I removed these flags from the compiler options (currently located in the "setup_gcc.sh" files). This enabled me to go back to using OpenMP, but it still resulted in performance that was roughly 4x slower than before.
For now, using the CLANG compiler instead of GCC seems to totally fix this problem. (The resulting binaries seem to be about 20% faster too.)
Incidentally, I ran valgrind on "filter_mrc" using" valgrind --tool=memcheck --leak-check=yes --show-reachable=yes --num-callers=20 --track-fds=yes filter_mrc ... and it did not find any errors. So that does not appear to be the source of the problem. I'll keep playing with valgrind's other tools to see if I can track this down.
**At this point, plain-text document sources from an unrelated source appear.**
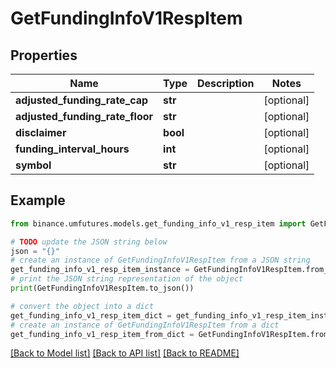 # GetFundingInfoV1RespItem


## Properties

Name | Type | Description | Notes
------------ | ------------- | ------------- | -------------
**adjusted_funding_rate_cap** | **str** |  | [optional] 
**adjusted_funding_rate_floor** | **str** |  | [optional] 
**disclaimer** | **bool** |  | [optional] 
**funding_interval_hours** | **int** |  | [optional] 
**symbol** | **str** |  | [optional] 

## Example

```python
from binance.umfutures.models.get_funding_info_v1_resp_item import GetFundingInfoV1RespItem

# TODO update the JSON string below
json = "{}"
# create an instance of GetFundingInfoV1RespItem from a JSON string
get_funding_info_v1_resp_item_instance = GetFundingInfoV1RespItem.from_json(json)
# print the JSON string representation of the object
print(GetFundingInfoV1RespItem.to_json())

# convert the object into a dict
get_funding_info_v1_resp_item_dict = get_funding_info_v1_resp_item_instance.to_dict()
# create an instance of GetFundingInfoV1RespItem from a dict
get_funding_info_v1_resp_item_from_dict = GetFundingInfoV1RespItem.from_dict(get_funding_info_v1_resp_item_dict)
```
[[Back to Model list]](../README.md#documentation-for-models) [[Back to API list]](../README.md#documentation-for-api-endpoints) [[Back to README]](../README.md)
It's possible there is a bug in the code, but it also could be a compiler glitch. (It would not be the first time I encountered one in gcc.) For now, I'm going to paper-over this problem by moving to CLANG.
More thorough checking with other valgrind tools failed to discover any problems. Perhaps this is copping out, but I'm leaning towards calling this a bug in GCC optimization. (Again, it would not be the first glitch I've run into with GCC. The old pre-3.0 compilers were a nightmare.) Either way, it would be nice if this code worked on all compilers. If I have time, I'll try tinkering with the code in "ClusterConnected()" to try and coax this code into behaving nicely with GCC. For now, use CLANG.
Since upgrading my compiler from gcc version 7.5 to gcc 9.3, this problem seems to have mysteriously corrected itself.
(Incidentally, the function where the problem occurred has been renamed from "ClusterConnected()" to "LabelConnected()". I don't know if the change in the compiler, or small changes in the code since 2019 could have fixed the problem, or whether I really have fixed the problem.)
"Heisenbug" ? The "-connect* argument of "filter_mrc" (which invokes the "ClusterConnected()" function in filter3d.hpp), is behaving strangely, but only when compiled in gcc with optimizations and OpenMP enabled.
If you compile it using the settings located in "for_debugging_and_profiling/setup_gcc_linux_dbg.sh", (which uses the -g3 flag), then these problems go away. This is a serious bug, partly because running the code without OpenMP makes it almost intolerably slow. I will look into this soon.